Even Prudential Financial Inc., the largest U.S. life insurer by assets, is exploring ways to enter the market through a unit of its $1 trillion asset manager, PGIM, a person familiar with the matter said in September. Nationwide Mutual Insurance Co., one of the top 10 home and auto insurers in the U.S., joined the game this year.
“When you have multiple insurers with an ETF program then you want to jump in,” said Paul Kim, head of ETF strategy at Principal, who’d like to have as many as 30 funds within five years. “It’s a rational competitive response.”
It wasn’t always so.
A race to the bottom on fees initially made Principal steer clear of ETFs, according to Jim McCaughan, who leads the insurer’s asset manager. But the rise of actively managed funds -- which typically charge more -- changed all that by offering the company a way to couple its existing capabilities with more efficient distribution, he said. Prudential’s Stephen Pelletier, who runs the company’s U.S. operations, echoed that sentiment last week when he said his firm would potentially focus more on active ETFs since the passive space is “ thoroughly spoken for.”
Insurers are jumping in after using ETFs to manage their own money. Almost half of those surveyed by Greenwich Associates for a report last year said they’d started using ETFs within the past two years, and almost 25 percent started buying within the previous 12 months.
A regulatory change will make these funds even more attractive to invest in. The shift will tweak the accounting treatment of ETFs for insurers in a move that could lead them to add more than $300 billion to debt ETFs alone over the next five years, according to BlackRock, the largest U.S. ETF provider.
“As people are becoming more educated and more familiar with ETFs, you’re seeing the usage of them increase proportionately,” Lance Humphrey, a money manager in the global multi-assets team at USAA, said Oct. 24. The San Antonio-based company is using what it learned investing $5.5 billion in these funds to build its own ETFs.
Other insurers are doing the same. And, as both investors and issuers of ETFs, they have a secret weapon: their own capital.
Principal’s biggest fund, the Principal Active Global Dividend Income ETF, grew in less than six months into one of the largest active equity ETFs in the U.S. with more than $450 million -- almost entirely thanks to its own money. Similarly TIAA owns almost 40 percent of Nuveen’s Nushares Enhanced Yield US Aggregate Bond ETF, and New York Life’s money management unit owns more than 50 percent of IndexIQ’s IQ 50 Percent Hedged FTSE International ETF.

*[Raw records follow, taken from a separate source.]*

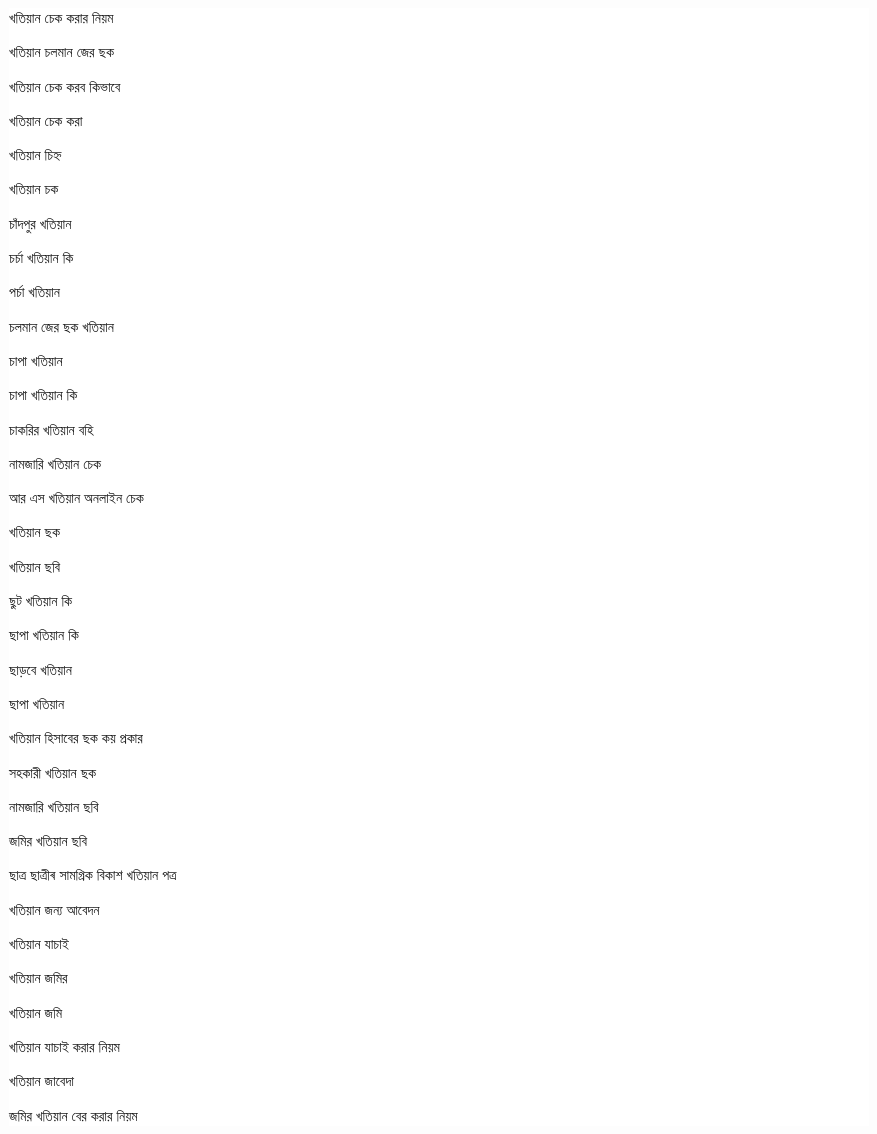 খতিয়ান চেক করার নিয়ম
	
খতিয়ান চলমান জের ছক
	
খতিয়ান চেক করব কিভাবে
	
খতিয়ান চেক করা
	
খতিয়ান চিহ্ন
	
খতিয়ান চক
	
চাঁদপুর খতিয়ান
	
চর্চা খতিয়ান কি
	
পর্চা খতিয়ান
	
চলমান জের ছক খতিয়ান
	
চাপা খতিয়ান
	
চাপা খতিয়ান কি
	
চাকরির খতিয়ান বহি
	
নামজারি খতিয়ান চেক
	
আর এস খতিয়ান অনলাইন চেক
	
খতিয়ান ছক
	
খতিয়ান ছবি
	
ছুট খতিয়ান কি
	
ছাপা খতিয়ান কি
	
ছাড়বে খতিয়ান
	
ছাপা খতিয়ান
	
খতিয়ান হিসাবের ছক কয় প্রকার
	
সহকারী খতিয়ান ছক
	
নামজারি খতিয়ান ছবি
	
জমির খতিয়ান ছবি
	
ছাত্ৰ ছাত্ৰীৰ সামগ্ৰিক বিকাশ খতিয়ান পত্ৰ
	
খতিয়ান জন্য আবেদন
	
খতিয়ান যাচাই
	
খতিয়ান জমির
	
খতিয়ান জমি
	
খতিয়ান যাচাই করার নিয়ম
	
খতিয়ান জাবেদা
	
জমির খতিয়ান বের করার নিয়ম
	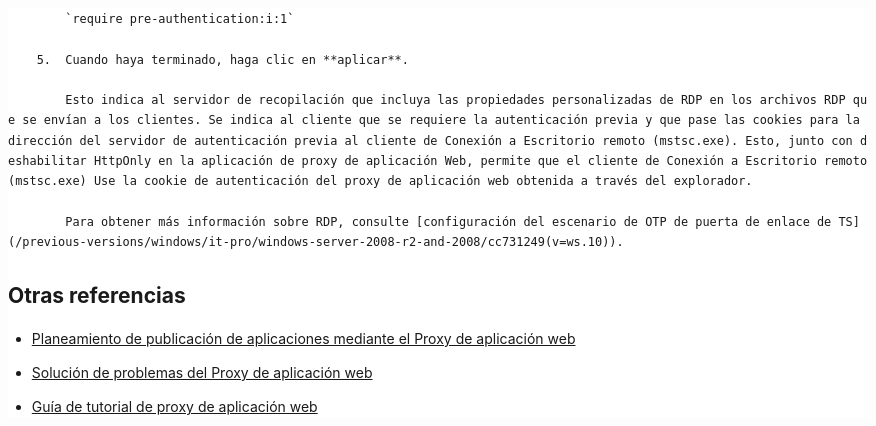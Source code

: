            `require pre-authentication:i:1`

        5.  Cuando haya terminado, haga clic en **aplicar**.

            Esto indica al servidor de recopilación que incluya las propiedades personalizadas de RDP en los archivos RDP que se envían a los clientes. Se indica al cliente que se requiere la autenticación previa y que pase las cookies para la dirección del servidor de autenticación previa al cliente de Conexión a Escritorio remoto (mstsc.exe). Esto, junto con deshabilitar HttpOnly en la aplicación de proxy de aplicación Web, permite que el cliente de Conexión a Escritorio remoto (mstsc.exe) Use la cookie de autenticación del proxy de aplicación web obtenida a través del explorador.

            Para obtener más información sobre RDP, consulte [configuración del escenario de OTP de puerta de enlace de TS](/previous-versions/windows/it-pro/windows-server-2008-r2-and-2008/cc731249(v=ws.10)).

## <a name="see-also"></a><a name="BKMK_Links"></a>Otras referencias

- [Planeamiento de publicación de aplicaciones mediante el Proxy de aplicación web](/previous-versions/windows/it-pro/windows-server-2012-r2-and-2012/dn383650(v=ws.11))

- [Solución de problemas del Proxy de aplicación web](/previous-versions/windows/it-pro/windows-server-2012-r2-and-2012/dn770156(v=ws.11))

- [Guía de tutorial de proxy de aplicación web](/previous-versions/windows/it-pro/windows-server-2012-r2-and-2012/dn280944(v=ws.11))
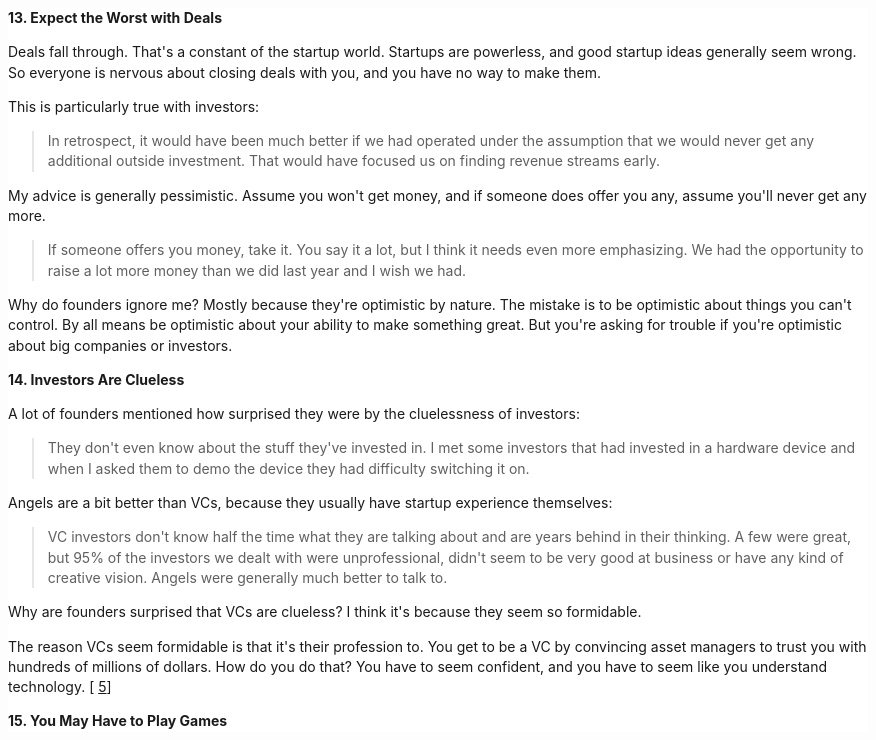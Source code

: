 **13\. Expect the Worst with Deals**

Deals fall through. That's a constant of the startup world. Startups
are powerless, and good startup ideas generally seem wrong. So
everyone is nervous about closing deals with you, and you have no
way to make them.

This is particularly true with investors:

> In retrospect, it would have been much better if we had operated
>  under the assumption that we would never get any additional
>  outside investment. That would have focused us on finding
>  revenue streams early.

My advice is generally pessimistic. Assume you won't get money,
and if someone does offer you any, assume you'll never get any more.

> If someone offers you money, take it. You say it a lot, but I
>  think it needs even more emphasizing. We had the opportunity
>  to raise a lot more money than we did last year and I wish we
>  had.

Why do founders ignore me? Mostly because they're optimistic by
nature. The mistake is to be optimistic about things you can't
control. By all means be optimistic about your ability to make
something great. But you're asking for trouble if you're optimistic
about big companies or investors.

**14\. Investors Are Clueless**

A lot of founders mentioned how surprised they were by the cluelessness
of investors:

> They don't even know about the stuff they've invested in. I
>  met some investors that had invested in a hardware device and
>  when I asked them to demo the device they had difficulty switching
>  it on.

Angels are a bit better than VCs, because they usually have startup
experience themselves:

> VC investors don't know half the time what they are talking
>  about and are years behind in their thinking. A few were great,
>  but 95% of the investors we dealt with were unprofessional,
>  didn't seem to be very good at business or have any kind of
>  creative vision. Angels were generally much better to talk to.

Why are founders surprised that VCs are clueless? I think it's
because they seem so formidable.

The reason VCs seem formidable is that it's their profession to.
You get to be a VC by convincing asset managers to trust you with
hundreds of millions of dollars. How do you do that? You have to
seem confident, and you have to seem like you understand technology.
\[ [5](https://paulgraham.com/really.html#f5n)\]

**15\. You May Have to Play Games**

That’s a huge boon, since with scale comes access. Wirehouse brokers often require a minimum amount of assets in a fund before they’ll offer them to clients, and some investors are restricted from buying smaller funds. By putting in their own money, insurers can leapfrog this hurdle and get their products in front of outside investors almost immediately.
Still, with more than 2,000 ETFs competing for investor assets in the U.S. alone, these nascent issuers have to stand out in an already crowded market.
That’s what Aegon NV’s Transamerica Corp. was aiming for with the new batch of ETFs it introduced in August, according to Tom Wald, chief investment officer for the company’s asset management unit.
Transamerica’s four funds specifically look to mitigate risk during times of volatility, limiting the amount of hedging that an investor -- such as an insurer -- would have to do to protect itself. The strategies mimic managed-risk mutual funds but could be cheaper, according to Joe Becker, director of portfolio strategy for Milliman Financial Risk Management, which subadvises the ETFs.
“We didn’t want to just be another ‘me-too’ competitor out there chasing the herd,” said Wald, adding that his funds could be used in the investment portfolios that back an insurer’s policies or in variable annuity products. “If you’re going to be successful in the ETF market, you really have to have a differentiated product.”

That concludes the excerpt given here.